* _Instructions to follow_
In the listing below, locate the lines that hold the string "auth". Copy those lines.

* _Dataset entries_
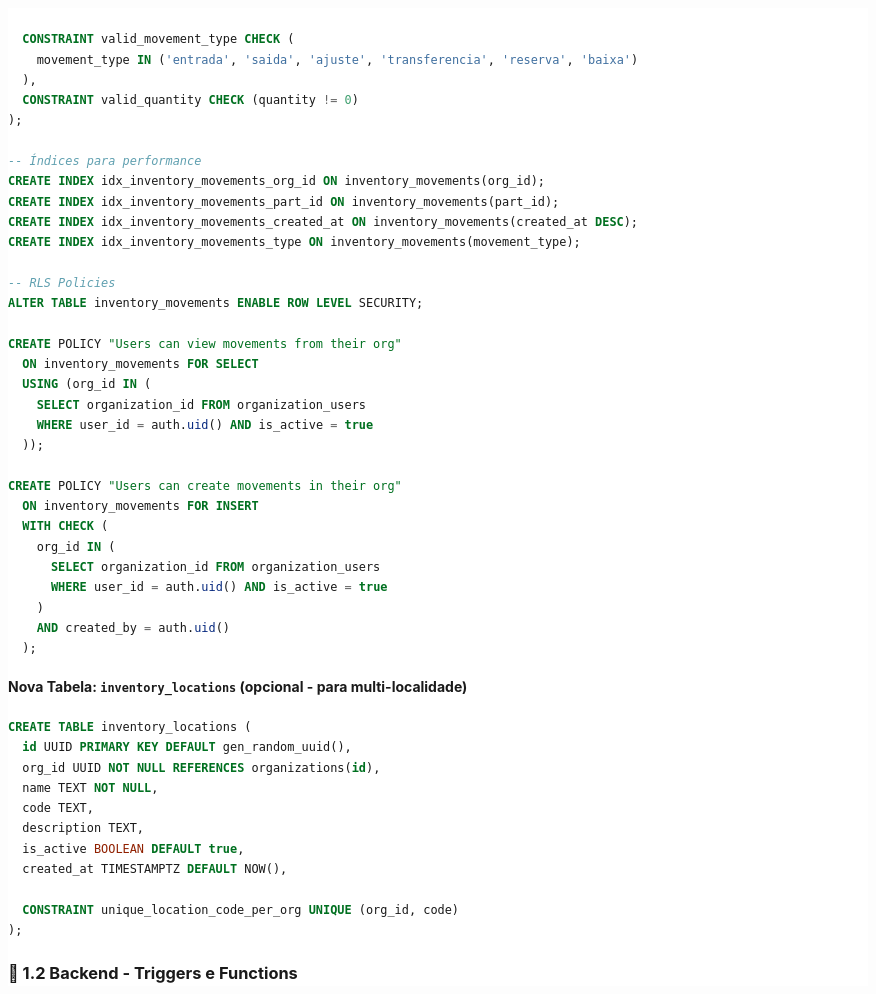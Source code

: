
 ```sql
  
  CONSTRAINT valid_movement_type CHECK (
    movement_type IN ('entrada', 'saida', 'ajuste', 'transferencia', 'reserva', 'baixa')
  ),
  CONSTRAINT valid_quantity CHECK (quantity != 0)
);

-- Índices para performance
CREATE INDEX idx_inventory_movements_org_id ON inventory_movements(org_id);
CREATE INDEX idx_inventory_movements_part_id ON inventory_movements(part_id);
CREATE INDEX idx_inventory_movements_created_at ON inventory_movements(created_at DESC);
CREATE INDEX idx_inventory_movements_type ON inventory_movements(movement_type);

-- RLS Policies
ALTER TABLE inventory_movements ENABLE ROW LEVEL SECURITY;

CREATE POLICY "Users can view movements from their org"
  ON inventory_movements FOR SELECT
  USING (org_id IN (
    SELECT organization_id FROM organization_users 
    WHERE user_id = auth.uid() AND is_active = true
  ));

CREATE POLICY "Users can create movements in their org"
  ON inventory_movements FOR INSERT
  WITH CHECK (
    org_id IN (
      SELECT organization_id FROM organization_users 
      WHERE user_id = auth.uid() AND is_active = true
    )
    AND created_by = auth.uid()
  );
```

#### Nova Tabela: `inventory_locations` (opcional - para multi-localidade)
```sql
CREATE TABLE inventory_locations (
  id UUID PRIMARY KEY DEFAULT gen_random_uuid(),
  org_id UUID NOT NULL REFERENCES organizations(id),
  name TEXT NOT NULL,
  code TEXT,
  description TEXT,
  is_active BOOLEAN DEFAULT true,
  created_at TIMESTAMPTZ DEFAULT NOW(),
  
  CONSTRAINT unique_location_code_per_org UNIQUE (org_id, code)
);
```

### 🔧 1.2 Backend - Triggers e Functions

--

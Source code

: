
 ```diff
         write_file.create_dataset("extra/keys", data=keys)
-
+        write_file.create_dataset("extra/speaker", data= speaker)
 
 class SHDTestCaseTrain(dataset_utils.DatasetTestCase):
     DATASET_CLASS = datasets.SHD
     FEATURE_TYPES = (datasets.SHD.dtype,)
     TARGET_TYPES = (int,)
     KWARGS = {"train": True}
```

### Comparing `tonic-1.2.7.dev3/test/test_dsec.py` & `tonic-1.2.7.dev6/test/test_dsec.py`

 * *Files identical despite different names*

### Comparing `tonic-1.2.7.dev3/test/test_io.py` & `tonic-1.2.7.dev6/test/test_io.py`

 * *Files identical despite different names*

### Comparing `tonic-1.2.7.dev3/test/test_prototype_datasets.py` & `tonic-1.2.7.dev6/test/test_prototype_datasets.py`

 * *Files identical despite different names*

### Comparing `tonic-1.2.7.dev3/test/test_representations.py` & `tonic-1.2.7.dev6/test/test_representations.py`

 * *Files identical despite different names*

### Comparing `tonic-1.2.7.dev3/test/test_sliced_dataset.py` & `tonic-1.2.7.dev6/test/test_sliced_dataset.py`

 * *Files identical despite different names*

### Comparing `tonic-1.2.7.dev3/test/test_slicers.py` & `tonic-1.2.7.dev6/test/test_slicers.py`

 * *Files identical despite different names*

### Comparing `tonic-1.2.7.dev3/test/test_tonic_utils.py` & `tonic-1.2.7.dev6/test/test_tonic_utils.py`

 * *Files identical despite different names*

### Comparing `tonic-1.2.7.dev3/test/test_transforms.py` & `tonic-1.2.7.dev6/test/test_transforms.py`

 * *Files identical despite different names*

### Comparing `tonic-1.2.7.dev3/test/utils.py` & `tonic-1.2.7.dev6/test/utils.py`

* _Answer box_
    WHERE user_id = auth.uid() AND is_active = true
      WHERE user_id = auth.uid() AND is_active = true
    AND created_by = auth.uid()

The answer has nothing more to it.